> [Source records]:
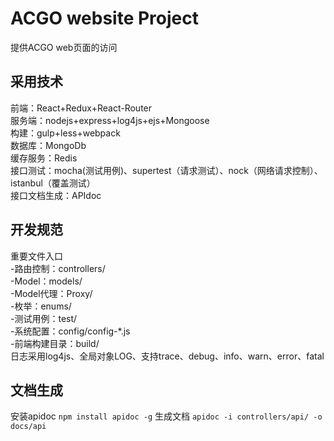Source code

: ACGO website Project
============
提供ACGO web页面的访问

采用技术
----------
前端：React+Redux+React-Router
<br/>
服务端：nodejs+express+log4js+ejs+Mongoose
<br/>
构建：gulp+less+webpack
<br/>
数据库：MongoDb
<br/>
缓存服务：Redis
<br/>
接口测试：mocha(测试用例)、supertest（请求测试）、nock（网络请求控制）、istanbul（覆盖测试）
<br/>
接口文档生成：APIdoc

开发规范
--------
重要文件入口
<br />
-路由控制：controllers/
<br />
-Model：models/
<br />
-Model代理：Proxy/
<br />
-枚举：enums/
<br />
-测试用例：test/
<br />
-系统配置：config/config-*.js
<br />
-前端构建目录：build/
<br />
日志采用log4js、全局对象LOG、支持trace、debug、info、warn、error、fatal
<br />

文档生成
----------
安装apidoc
`npm install apidoc -g`
生成文档
`apidoc -i controllers/api/ -o docs/api`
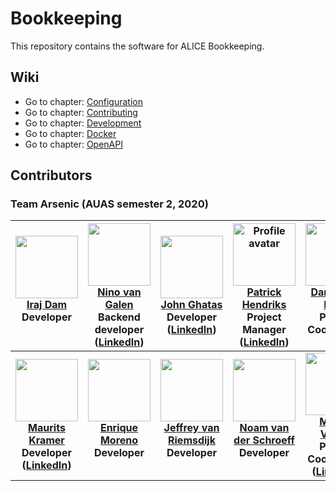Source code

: # Bookkeeping
This repository contains the software for ALICE Bookkeeping.

## Wiki
- Go to chapter: [Configuration](./docs/CONFIGURATION.md)
- Go to chapter: [Contributing](./docs/CONTRIBUTING.md)
- Go to chapter: [Development](./docs/DEVELOPMENT.md)
- Go to chapter: [Docker](./docs/DOCKER.md)
- Go to chapter: [OpenAPI](./docs/OPENAPI.md)

## Contributors

### Team Arsenic (AUAS semester 2, 2020)
| <img src="https://avatars1.githubusercontent.com/u/57952173?v=4" width="100px;" alt="" /><br> [Iraj Dam](https://github.com/emasiraj)<br>Developer<br><br> | <img src="https://avatars1.githubusercontent.com/u/23157311?v=4" width="100px;" alt="" /><br>[Nino van Galen](https://github.com/noxi333)<br>**Backend developer**<br>([LinkedIn](https://www.linkedin.com/in/ninovangalen/)) | <img src="https://avatars1.githubusercontent.com/u/14125058?v=4" width="100px;" alt="" /><br>[John Ghatas](https://github.com/john-ghatas)<br>Developer<br>([LinkedIn](https://www.linkedin.com/in/john-ghatas-b6bb3412b/))| <img src="https://avatars1.githubusercontent.com/u/578219?v=4" width="100px;" alt="Profile avatar" /><br>[Patrick Hendriks](https://github.com/phendriksnl)<br>Project Manager<br>([LinkedIn](https://www.linkedin.com/in/p-hendriks/)) | <img src="https://avatars1.githubusercontent.com/u/37507522?v=4" width="100px;" alt="" /><br>[Damian de Hoog](https://github.com/DdeHoog)<br>Project Coordinator<br><br> |
|:---:|:---:|:---:|:---:|:---:|
| **<img src="https://avatars1.githubusercontent.com/u/36443695?v=4" width="100px;" alt="" /><br>[Maurits Kramer](https://github.com/MauritsioRK)<br>Developer<br>([LinkedIn](https://www.linkedin.com/in/maurits-kramer-370/))** | **<img src="https://avatars1.githubusercontent.com/u/32191876?v=4" width="100px;" alt="" /><br>[Enrique Moreno](https://github.com/morenoenr)<br>Developer<br><br>** | **<img src="https://avatars1.githubusercontent.com/u/19711186?v=4" width="100px;" alt="" /><br>[Jeffrey van Riemsdijk](https://github.com/Walorda)<br>Developer<br><br>** | **<img src="https://avatars1.githubusercontent.com/u/1338403?v=4" width="100px;" alt="" /><br>[Noam van der Schroeff](https://github.com/noamxx)<br>Developer<br><br>** | **<img src="https://avatars1.githubusercontent.com/u/25134477?v=4" width="100px;" alt="" /><br>[Martijn Vegter](https://github.com/mvegter)<br>Project Coordinator<br>([LinkedIn](https://www.linkedin.com/in/martijnvegter/))** |
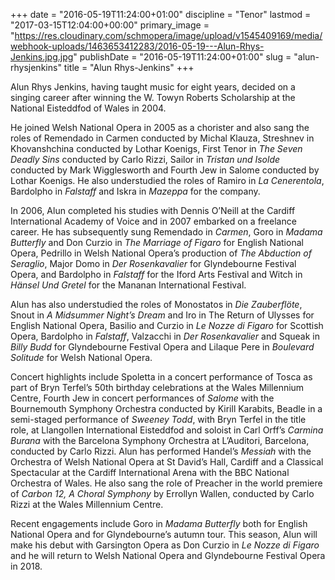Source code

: +++
date = "2016-05-19T11:24:00+01:00"
discipline = "Tenor"
lastmod = "2017-03-15T12:04:00+00:00"
primary_image = "https://res.cloudinary.com/schmopera/image/upload/v1545409169/media/webhook-uploads/1463653412283/2016-05-19---Alun-Rhys-Jenkins.jpg.jpg"
publishDate = "2016-05-19T11:24:00+01:00"
slug = "alun-rhysjenkins"
title = "Alun Rhys-Jenkins"
+++

Alun Rhys Jenkins, having taught music for eight years, decided on a singing career after winning the W. Towyn Roberts Scholarship at the National Eisteddfod of Wales in 2004.

He joined Welsh National Opera in 2005 as a chorister and also sang the roles of Remendado in Carmen conducted by Michal Klauza, Streshnev in Khovanshchina conducted by Lothar Koenigs, First Tenor in *The Seven Deadly Sins* conducted by Carlo Rizzi, Sailor in *Tristan und Isolde* conducted by Mark Wigglesworth and Fourth Jew in Salome conducted by Lothar Koenigs. He also understudied the roles of Ramiro in *La Cenerentola*, Bardolpho in *Falstaff* and Iskra in *Mazeppa* for the company.

In 2006, Alun completed his studies with Dennis O’Neill at the Cardiff International Academy of Voice and in 2007 embarked on a freelance career. He has subsequently sung Remendado in *Carmen*, Goro in *Madama Butterfly* and Don Curzio in *The Marriage of Figaro* for English National Opera, Pedrillo in Welsh National Opera’s production of *The Abduction of Seraglio*, Major Domo in *Der Rosenkavalier* for Glyndebourne Festival Opera, and Bardolpho in *Falstaff* for the Iford Arts Festival and Witch in *Hänsel Und Gretel* for the Mananan International Festival.

Alun has also understudied the roles of Monostatos in *Die Zauberflöte*, Snout in *A Midsummer Night’s Dream* and Iro in The Return of Ulysses for English National Opera, Basilio and Curzio in *Le Nozze di Figaro* for Scottish Opera, Bardolpho in *Falstaff*, Valzacchi in *Der Rosenkavalier* and Squeak in *Billy Budd* for Glyndebourne Festival Opera and Lilaque Pere in *Boulevard Solitude* for Welsh National Opera.

Concert highlights include Spoletta in a concert performance of Tosca as part of Bryn Terfel’s  50th birthday celebrations at the Wales Millennium Centre,  Fourth Jew in  concert performances of *Salome* with the Bournemouth Symphony Orchestra conducted by Kirill Karabits, Beadle in a semi-staged performance of *Sweeney Todd*, with Bryn Terfel in the title role, at Llangollen International Eisteddfod and soloist in Carl Orff’s *Carmina Burana* with the Barcelona Symphony Orchestra at L’Auditori, Barcelona, conducted by Carlo Rizzi. Alun has performed Handel’s *Messiah* with the Orchestra of Welsh National Opera at St David’s Hall, Cardiff and a Classical Spectacular at the Cardiff International Arena with the BBC National Orchestra of Wales. He also sang the role of Preacher in the world premiere of *Carbon 12, A Choral Symphony* by Errollyn Wallen, conducted by Carlo Rizzi at the Wales Millennium Centre.

Recent engagements include Goro in *Madama Butterfly* both for English National Opera and for Glyndebourne’s autumn tour.  This season, Alun will make his debut with Garsington Opera as Don Curzio in *Le Nozze di Figaro* and he will return to Welsh National Opera and Glyndebourne Festival Opera in 2018.
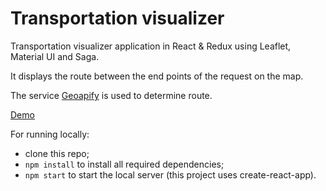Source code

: # Transportation visualizer
Transportation visualizer application in React & Redux using Leaflet, Material UI and Saga.

It displays the route between the end points of the request on the map.

The service [Geoapify](https://www.geoapify.com/) is used to determine route.

[Demo](https://andreisorvanov.github.io/Transportation-visualizer/)

For running locally:

- clone this repo;
- `npm install` to install all required dependencies;
- `npm start` to start the local server (this project uses create-react-app).
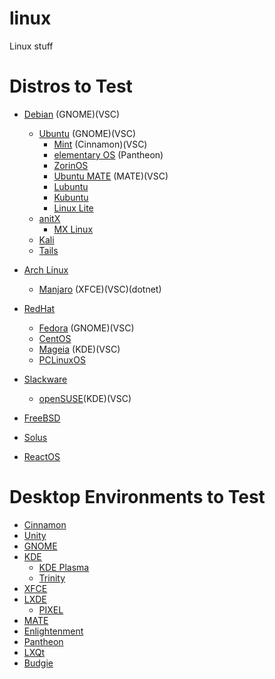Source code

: # linux
Linux stuff

# Distros to Test
- [Debian](https://www.debian.org/) (GNOME)(VSC)
  - [Ubuntu](https://www.ubuntu.com/) (GNOME)(VSC)
    - [Mint](https://linuxmint.com/) (Cinnamon)(VSC)
    - [elementary OS](https://elementary.io/) (Pantheon)
    - [ZorinOS](https://zorinos.com/)
    - [Ubuntu MATE](https://ubuntu-mate.org/) (MATE)(VSC)
    - [Lubuntu](https://lubuntu.me/)
    - [Kubuntu](https://kubuntu.org/)
    - [Linux Lite](https://www.linuxliteos.com/)
  - [anitX](https://antixlinux.com)
    - [MX Linux](https://mxlinux.org/)
  - [Kali](https://www.kali.org/)
  - [Tails](https://tails.boum.org/)
  
- [Arch Linux](https://www.archlinux.org/)
  - [Manjaro](https://manjaro.org/) (XFCE)(VSC)(dotnet)
  
- [RedHat](https://www.redhat.com/)
  - [Fedora](https://getfedora.org/) (GNOME)(VSC)
  - [CentOS](https://www.centos.org/)
  - [Mageia](http://www.mageia.org//) (KDE)(VSC)
  - [PCLinuxOS](http://www.pclinuxos.com/)

- [Slackware](http://www.slackware.com)
  - [openSUSE](https://www.opensuse.org/)(KDE)(VSC)
  
- [FreeBSD](https://www.freebsd.org/)

- [Solus](https://getsol.us/home/)

- [ReactOS](http://www.reactos.org/)

# Desktop Environments to Test
- [Cinnamon](https://cinnamon-spices.linuxmint.com/)
- [Unity](https://unity8.io/)
- [GNOME](https://www.gnome.org/)
- [KDE](https://www.kde.org/)
  - [KDE Plasma](https://www.kde.org/plasma-desktop)
  - [Trinity](https://www.trinitydesktop.org/)
- [XFCE](https://xfce.org/)
- [LXDE](https://lxde.org/)
  - [PIXEL](https://www.raspberrypi.org/blog/introducing-pixel/)
- [MATE](https://mate-desktop.org/)
- [Enlightenment](https://www.enlightenment.org/)
- [Pantheon](https://wiki.archlinux.org/index.php/Pantheon)
- [LXQt](https://lxqt.org/)
- [Budgie](https://getsol.us/solus/experiences/)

> [Problem details]: Retype exactly, and only, the lines above from the one where "- [elementary OS](https://elementary.io/)" occurs up to and including the one where "- [Kubuntu](https://kubuntu.org/)" occurs.

> [Your response]:
    - [elementary OS](https://elementary.io/) (Pantheon)
    - [ZorinOS](https://zorinos.com/)
    - [Ubuntu MATE](https://ubuntu-mate.org/) (MATE)(VSC)
    - [Lubuntu](https://lubuntu.me/)
    - [Kubuntu](https://kubuntu.org/)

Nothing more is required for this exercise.